Stand: 25.08.2025 10:04 Uhr

Ausgerechnet Polen war beim Ukraine-Gipfel in Washington nicht dabei. Premier Tusk und der neue Präsident Nawrocki schieben sich gegenseitig die Schuld zu. Verspielt Polen die internationale Anerkennung?


Martin Adam

„Dyplomatyczna Żenada“, eine diplomatische Peinlichkeit, titelt die polnische Boulevardzeitung „Fakt“. Und darunter in Großbuchstaben: Polen auf dem Abstellgleis.

Zu sehen ist ein Foto von Donald Trump beim Treffen mit europäischen Spitzenpolitikern und dem ukrainischen Präsidenten Selenskyj in Washington. Selbst der finnische Präsident war dabei, beklagen sich polnische Medien. Nur aus Polen war niemand bei dem wichtigen Treffen, obwohl das Land EU- und NATO-Frontstaat ist und von Anfang an zu den wichtigsten Unterstützern der Ukraine gehört.

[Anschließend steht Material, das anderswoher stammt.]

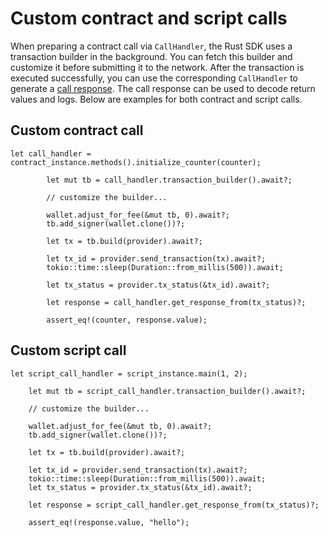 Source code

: # Custom contract and script calls

When preparing a contract call via `CallHandler`, the Rust SDK uses a transaction builder in the background. You can fetch this builder and customize it before submitting it to the network. After the transaction is executed successfully, you can use the corresponding `CallHandler` to generate a [call response](../calling-contracts/call-response.md). The call response can be used to decode return values and logs. Below are examples for both contract and script calls.

## Custom contract call

```rust,ignore
let call_handler = contract_instance.methods().initialize_counter(counter);

        let mut tb = call_handler.transaction_builder().await?;

        // customize the builder...

        wallet.adjust_for_fee(&mut tb, 0).await?;
        tb.add_signer(wallet.clone())?;

        let tx = tb.build(provider).await?;

        let tx_id = provider.send_transaction(tx).await?;
        tokio::time::sleep(Duration::from_millis(500)).await;

        let tx_status = provider.tx_status(&tx_id).await?;

        let response = call_handler.get_response_from(tx_status)?;

        assert_eq!(counter, response.value);
```

## Custom script call

```rust,ignore
let script_call_handler = script_instance.main(1, 2);

    let mut tb = script_call_handler.transaction_builder().await?;

    // customize the builder...

    wallet.adjust_for_fee(&mut tb, 0).await?;
    tb.add_signer(wallet.clone())?;

    let tx = tb.build(provider).await?;

    let tx_id = provider.send_transaction(tx).await?;
    tokio::time::sleep(Duration::from_millis(500)).await;
    let tx_status = provider.tx_status(&tx_id).await?;

    let response = script_call_handler.get_response_from(tx_status)?;

    assert_eq!(response.value, "hello");
```

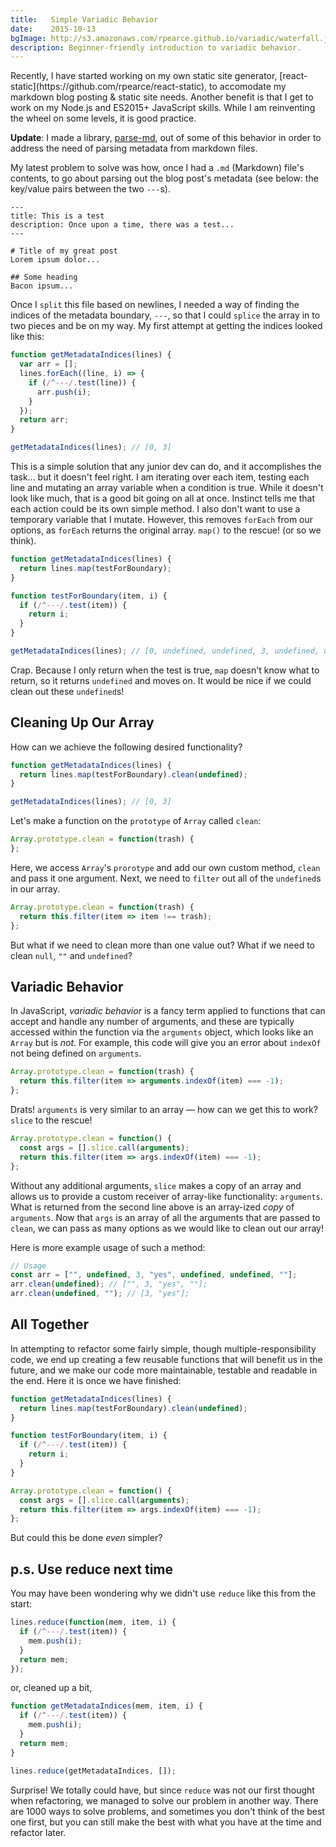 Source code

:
 ```yaml
---
title:   Simple Variadic Behavior
date:    2015-10-13
bgImage: http://s3.amazonaws.com/rpearce.github.io/variadic/waterfall.jpg
description: Beginner-friendly introduction to variadic behavior.
---
```


<p class="strikethrough">Recently, I have started working on my own static site generator, [react-static](https://github.com/rpearce/react-static), to accomodate my markdown blog posting & static site needs. Another benefit is that I get to work on my Node.js and ES2015+ JavaScript skills. While I am reinventing the wheel on some levels, it is good practice.</p>

__Update__: I made a library, [parse-md](https://www.npmjs.com/package/parse-md), out of some of this behavior in order to address the need of parsing metadata from markdown files.

My latest problem to solve was how, once I had a `.md` (Markdown) file's contents, to go about parsing out the blog post's metadata (see below: the key/value pairs between the two `---`s).

```
---
title: This is a test
description: Once upon a time, there was a test...
---

# Title of my great post
Lorem ipsum dolor...

## Some heading
Bacon ipsum...
```

Once I `split` this file based on newlines, I needed a way of finding the indices of the metadata boundary, `---`, so that I could `splice` the array in to two pieces and be on my way. My first attempt at getting the indices looked like this:

```js
function getMetadataIndices(lines) {
  var arr = [];
  lines.forEach((line, i) => {
    if (/^---/.test(line)) {
      arr.push(i);
    }
  });
  return arr;
}

getMetadataIndices(lines); // [0, 3]
```

This is a simple solution that any junior dev can do, and it accomplishes the task... but it doesn't feel right. I am iterating over each item, testing each line and mutating an array variable when a condition is true. While it doesn't look like much, that is a good bit going on all at once. Instinct tells me that each action could be its own simple method. I also don't want to use a temporary variable that I mutate. However, this removes `forEach` from our options, as `forEach` returns the original array. `map()` to the rescue! (or so we think).

```js
function getMetadataIndices(lines) {
  return lines.map(testForBoundary);
}

function testForBoundary(item, i) {
  if (/^---/.test(item)) {
    return i;
  }
}

getMetadataIndices(lines); // [0, undefined, undefined, 3, undefined, undefined, undefined, undefined, undefined, undefined]
```

Crap. Because I only return when the test is true, `map` doesn't know what to return, so it returns `undefined` and moves on. It would be nice if we could clean out these `undefined`s!

## Cleaning Up Our Array
How can we achieve the following desired functionality?

```js
function getMetadataIndices(lines) {
  return lines.map(testForBoundary).clean(undefined);
}

getMetadataIndices(lines); // [0, 3]
```

Let's make a function on the `prototype` of `Array` called `clean`:

```js
Array.prototype.clean = function(trash) {
};
```

Here, we access `Array`'s `prorotype` and add our own custom method, `clean` and pass it one argument. Next, we need to `filter` out all of the `undefined`s in our array.

```js
Array.prototype.clean = function(trash) {
  return this.filter(item => item !== trash);
};
```

But what if we need to clean more than one value out? What if we need to clean `null`, `""` and `undefined`?

## Variadic Behavior
In JavaScript, _variadic behavior_ is a fancy term applied to functions that can accept and handle any number of arguments, and these are typically accessed within the function via the `arguments` object, which looks like an `Array` but is _not_. For example, this code will give you an error about `indexOf` not being defined on `arguments`.

```js
Array.prototype.clean = function(trash) {
  return this.filter(item => arguments.indexOf(item) === -1);
};
```

Drats! `arguments` is very similar to an array &mdash; how can we get this to work? `slice` to the rescue!

```js
Array.prototype.clean = function() {
  const args = [].slice.call(arguments);
  return this.filter(item => args.indexOf(item) === -1);
};
```

Without any additional arguments, `slice` makes a copy of an array and allows us to provide a custom receiver of array-like functionality: `arguments`. What is returned from the second line above is an array-ized _copy_ of `arguments`. Now that `args` is an array of all the arguments that are passed to `clean`, we can pass as many options as we would like to clean out our array!

Here is more example usage of such a method:

```js
// Usage
const arr = ["", undefined, 3, "yes", undefined, undefined, ""];
arr.clean(undefined); // ["", 3, "yes", ""];
arr.clean(undefined, ""); // [3, "yes"];
```

## All Together
In attempting to refactor some fairly simple, though multiple-responsibility code, we end up creating a few reusable functions that will benefit us in the future, and we make our code more maintainable, testable and readable in the end. Here it is once we have finished:

```js
function getMetadataIndices(lines) {
  return lines.map(testForBoundary).clean(undefined);
}

function testForBoundary(item, i) {
  if (/^---/.test(item)) {
    return i;
  }
}

Array.prototype.clean = function() {
  const args = [].slice.call(arguments);
  return this.filter(item => args.indexOf(item) === -1);
};
```

But could this be done _even_ simpler?

## p.s. Use reduce next time
You may have been wondering why we didn't use `reduce` like this from the start:

```js
lines.reduce(function(mem, item, i) {
  if (/^---/.test(item)) {
    mem.push(i);
  }
  return mem;
});
```

or, cleaned up a bit,

```js
function getMetadataIndices(mem, item, i) {
  if (/^---/.test(item)) {
    mem.push(i);
  }
  return mem;
}

lines.reduce(getMetadataIndices, []);
```

Surprise! We totally could have, but since `reduce` was not our first thought when refactoring, we managed to solve our problem in another way. There are 1000 ways to solve problems, and sometimes you don't think of the best one first, but you can still make the best with what you have at the time and refactor later.
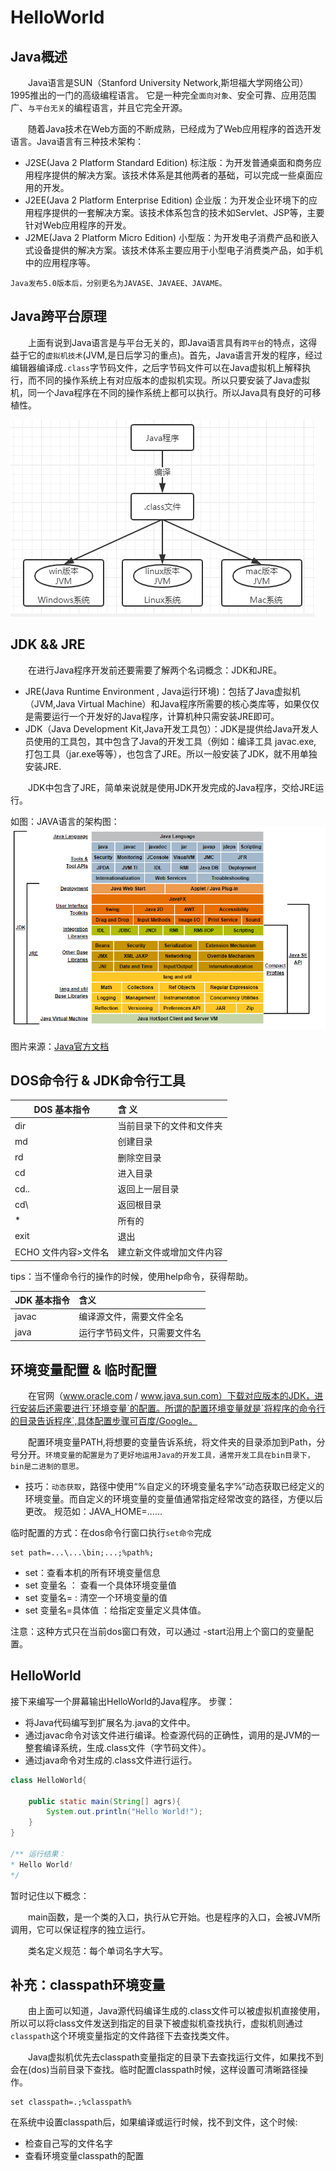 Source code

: # HelloWorld



## Java概述
&emsp;&emsp;Java语言是SUN（Stanford University Network,斯坦福大学网络公司）1995推出的一门的高级编程语言。
它是一种完全`面向对象`、安全可靠、应用范围广、`与平台无关`的编程语言，并且它完全开源。

&emsp;&emsp;随着Java技术在Web方面的不断成熟，已经成为了Web应用程序的首选开发语言。Java语言有三种技术架构：
- J2SE(Java 2 Platform Standard Edition) 标注版：为开发普通桌面和商务应用程序提供的解决方案。该技术体系是其他两者的基础，可以完成一些桌面应用的开发。
- J2EE(Java 2 Platform Enterprise Edition) 企业版：为开发企业环境下的应用程序提供的一套解决方案。该技术体系包含的技术如Servlet、JSP等，主要针对Web应用程序的开发。
- J2ME(Java 2 Platform Micro Edition) 小型版：为开发电子消费产品和嵌入式设备提供的解决方案。该技术体系主要应用于小型电子消费类产品，如手机中的应用程序等。

`Java发布5.0版本后，分别更名为JAVASE、JAVAEE、JAVAME。`



## Java跨平台原理
&emsp;&emsp;上面有说到Java语言是与平台无关的，即Java语言具有`跨平台`的特点，这得益于它的`虚拟机技术`(JVM,是日后学习的重点)。首先，Java语言开发的程序，经过编辑器编译成`.class`字节码文件，之后字节码文件可以在Java虚拟机上解释执行，而不同的操作系统上有对应版本的虚拟机实现。所以只要安装了Java虚拟机，同一个Java程序在不同的操作系统上都可以执行。所以Java具有良好的可移植性。

![跨平台](./imgs/cross-platform.png)



## JDK && JRE

&emsp;&emsp;在进行Java程序开发前还要需要了解两个名词概念：JDK和JRE。
- JRE(Java Runtime Environment , Java运行环境)：包括了Java虚拟机（JVM,Java Virtual Machine）和Java程序所需要的核心类库等，如果仅仅是需要运行一个开发好的Java程序，计算机种只需安装JRE即可。
- JDK（Java Development Kit,Java开发工具包）：JDK是提供给Java开发人员使用的工具包，其中包含了Java的开发工具（例如：编译工具 javac.exe, 打包工具（jar.exe等等），也包含了JRE。所以一般安装了JDK，就不用单独安装JRE.

&emsp;&emsp;JDK中包含了JRE，简单来说就是使用JDK开发完成的Java程序，交给JRE运行。

如图：JAVA语言的架构图：
![Java9架构](./imgs/Java9-Conceptual-Diagram.png "Java9架构")

图片来源：[Java官方文档](https://docs.oracle.com/javase/8/docs/)



## DOS命令行 & JDK命令行工具

DOS 基本指令 | 含 义
---|:---
dir | 当前目录下的文件和文件夹
md | 创建目录
rd | 删除空目录
cd | 进入目录
cd..| 返回上一层目录  
cd\ | 返回根目录
* | 所有的
exit |  退出
ECHO 文件内容>文件名 |建立新文件或增加文件内容

tips：当不懂命令行的操作的时候，使用help命令，获得帮助。

JDK 基本指令 | 含义
---|:---
javac | 编译源文件，需要文件全名
java | 运行字节码文件，只需要文件名



## 环境变量配置 & 临时配置

&emsp;&emsp;在官网（www.oracle.com / www.java.sun.com）下载对应版本的JDK，进行安装后还需要进行`环境变量`的配置。所谓的配置环境变量就是`将程序的命令行的目录告诉程序`,具体配置步骤可百度/Google。

&emsp;&emsp;配置环境变量PATH,将想要的变量告诉系统，将文件夹的目录添加到Path，分号分开。`环境变量的配置是为了更好地运用Java的开发工具，通常开发工具在bin目录下，bin是二进制的意思。`

- 技巧：`动态获取`，路径中使用“%自定义的环境变量名字%”动态获取已经定义的环境变量。而自定义的环境变量的变量值通常指定经常改变的路径，方便以后更改。
规范如：JAVA_HOME=......

临时配置的方式：在dos命令行窗口执行`set命令`完成
```
set path=...\...\bin;...;%path%; 
```
- set：查看本机的所有环境变量信息
- set 变量名 ： 查看一个具体环境变量值
- set 变量名= : 清空一个环境变量的值
- set 变量名=具体值 ：给指定变量定义具体值。

注意：这种方式只在当前dos窗口有效，可以通过 -start沿用上个窗口的变量配置。



## HelloWorld

接下来编写一个屏幕输出HelloWorld的Java程序。
步骤：
- 将Java代码编写到扩展名为.java的文件中。
- 通过javac命令对该文件进行编译。检查源代码的正确性，调用的是JVM的一整套编译系统，生成.class文件（字节码文件）。
- 通过java命令对生成的.class文件进行运行。
``` java
class HelloWorld{
    
    public static main(String[] agrs){
        System.out.println("Hello World!");
    }
}

/** 运行结果：
* Hello World!
*/
```

暂时记住以下概念：

&emsp;&emsp;main函数，是一个类的入口，执行从它开始。也是程序的入口，会被JVM所调用，它可以保证程序的独立运行。

&emsp;&emsp;类名定义规范：每个单词名字大写。



## 补充：classpath环境变量

&emsp;&emsp;由上面可以知道，Java源代码编译生成的.class文件可以被虚拟机直接使用，所以可以将class文件发送到指定的目录下被虚拟机查找执行，虚拟机则通过 `classpath`这个环境变量指定的文件路径下去查找类文件。

&emsp;&emsp;Java虚拟机优先去classpath变量指定的目录下去查找运行文件，如果找不到会在(dos)当前目录下查找。临时配置classpath时候，这样设置可清晰路径操作。
```
set classpath=.;%classpath%
```

在系统中设置classpath后，如果编译或运行时候，找不到文件，这个时候:
- 检查自己写的文件名字
- 查看环境变量classpath的配置
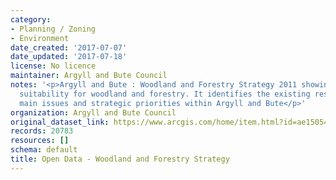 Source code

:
 ```yaml
---
category:
- Planning / Zoning
- Environment
date_created: '2017-07-07'
date_updated: '2017-07-18'
license: No licence
maintainer: Argyll and Bute Council
notes: '<p>Argyll and Bute : Woodland and Forestry Strategy 2011 showing indicative
  suitability for woodland and forestry. It identifies the existing resource, the
  main issues and strategic priorities within Argyll and Bute</p>'
organization: Argyll and Bute Council
original_dataset_link: https://www.arcgis.com/home/item.html?id=ae1505477b404eeea47854531a9a7887
records: 20783
resources: []
schema: default
title: Open Data - Woodland and Forestry Strategy
---
```

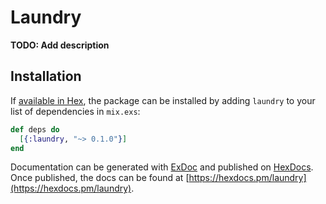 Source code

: # Laundry

**TODO: Add description**

## Installation

If [available in Hex](https://hex.pm/docs/publish), the package can be installed
by adding `laundry` to your list of dependencies in `mix.exs`:

```elixir
def deps do
  [{:laundry, "~> 0.1.0"}]
end
```

Documentation can be generated with [ExDoc](https://github.com/elixir-lang/ex_doc)
and published on [HexDocs](https://hexdocs.pm). Once published, the docs can
be found at [https://hexdocs.pm/laundry](https://hexdocs.pm/laundry).

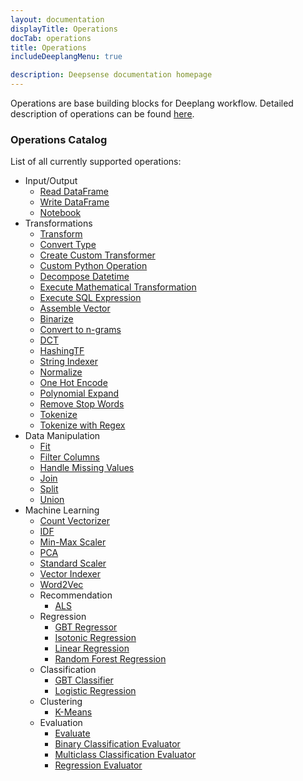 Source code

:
 ```yaml
---
layout: documentation
displayTitle: Operations
docTab: operations
title: Operations
includeDeeplangMenu: true

description: Deepsense documentation homepage
---
```


Operations are base building blocks for Deeplang workflow.
Detailed description of operations can be found [here](deeplang_overview.html#operations).

### Operations Catalog
List of all currently supported operations:

* Input/Output
  * [Read DataFrame](operations/read_dataframe.html)
  * [Write DataFrame](operations/write_dataframe.html)
  * [Notebook](operations/notebook.html)
* Transformations
  * [Transform](operations/transform.html)
  * [Convert Type](operations/convert_type.html)
  * [Create Custom Transformer](operations/create_custom_transformer.html)
  * [Custom Python Operation](operations/custom_python_operation.html)
  * [Decompose Datetime](operations/decompose_datetime.html)
  * [Execute Mathematical Transformation](operations/execute_mathematical_transformation.html)
  * [Execute SQL Expression](operations/execute_sql_expression.html)
  <!-- Spark ported operations -->
  * [Assemble Vector](operations/assemble_vector.html)
  * [Binarize](operations/binarize.html)
  * [Convert to n-grams](operations/convert_to_n-grams.html)
  * [DCT](operations/dct.html)
  * [HashingTF](operations/hashingtf.html)
  * [String Indexer](operations/string_indexer.html)
  * [Normalize](operations/normalize.html)
  * [One Hot Encode](operations/one_hot_encode.html)
  * [Polynomial Expand](operations/polynomial_expand.html)
  * [Remove Stop Words](operations/remove_stop_words.html)
  * [Tokenize](operations/tokenize.html)
  * [Tokenize with Regex](operations/tokenize_with_regex.html)
* Data Manipulation
  * [Fit](operations/fit.html)
  * [Filter Columns](operations/filter_columns.html)
  * [Handle Missing Values](operations/handle_missing_values.html)
  * [Join](operations/join.html)
  * [Split](operations/split.html)
  * [Union](operations/union.html)
* Machine Learning
  * [Count Vectorizer](operations/count_vectorizer.html)
  * [IDF](operations/idf.html)
  * [Min-Max Scaler](operations/min-max_scaler.html)
  * [PCA](operations/pca.html)
  * [Standard Scaler](operations/standard_scaler.html)
  * [Vector Indexer](operations/vector_indexer.html)
  * [Word2Vec](operations/word2vec.html)
  * Recommendation
    * [ALS](operations/als.html)
  * Regression
    * [GBT Regressor](operations/gbt_regressor.html)
    * [Isotonic Regression](operations/isotonic_regression.html)
    * [Linear Regression](operations/linear_regression.html)
    * [Random Forest Regression](operations/random_forest_regression.html)
  * Classification
    * [GBT Classifier](operations/gbt_classifier.html)
    * [Logistic Regression](operations/logistic_regression.html)
  * Clustering
    * [K-Means](operations/k-means.html)
  * Evaluation
    * [Evaluate](operations/evaluate.html)
    * [Binary Classification Evaluator](operations/binary_classification_evaluator.html)
    * [Multiclass Classification Evaluator](operations/multiclass_classification_evaluator.html)
    * [Regression Evaluator](operations/regression_evaluator.html)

Der Ukraine-Gipfel in Washington: Weder Polens Präsident Nawrocki noch Premier Tusk waren dabei.

Gegenseitige Schuldzuweisungen von Tusk und Nawrocki

Seitdem schieben sich der polnische Präsident und der Premierminister gegenseitig die Schuld zu, und in Polens Außenpolitik herrscht Chaos.

Das begann schon, als Mitte August Friedrich Merz zur Telefonkonferenz vor dem Alaskatreffen zwischen Trump und Putin einlud. Eigentlich sollte Premier Donald Tusk dort Polen vertreten. Eigentlich.

Tusk musste dann erklären, kurzfristig habe die amerikanische Seite darauf gedrängt, dass sich an seiner Stelle der polnische Präsident um die Beziehungen zu Trump kümmere. „Es ist wichtig, dass sich die Polen nicht gegeneinander ausspielen lassen“, mahnte Tusk noch. Doch genau das scheint jetzt geschehen zu sein.

Polens neuer Präsident Karol Nawrocki wurde von der rechtspopulistischen PiS-Partei aufgestellt, Polens liberal-konservativer Premierminister Donald Tusk ist sein politischer Gegenspieler. Laut Verfassung ist die Regierung für Außenpolitik zuständig, in der Praxis aber ist der polnische Präsident im Kontakt mit anderen Präsidenten gefragt.

Nawrocki warb mit gutem Draht zu Trump

Nawrocki hatte sich im Wahlkampf auch mit einem speziellen Verhältnis zu Donald Trump gerühmt. Er hätte also auch in Washington dabei sein müssen, erklärt Regierungssprecher Adam Szlapka: „Wenn Nawrocki sich entscheidet, für diesen Bereich Verantwortung im Namen Polens zu übernehmen, dann muss er diese Verantwortung mit allen Konsequenzen übernehmen.“ Polen müsse in der Außenpolitik mit einer Stimme sprechen.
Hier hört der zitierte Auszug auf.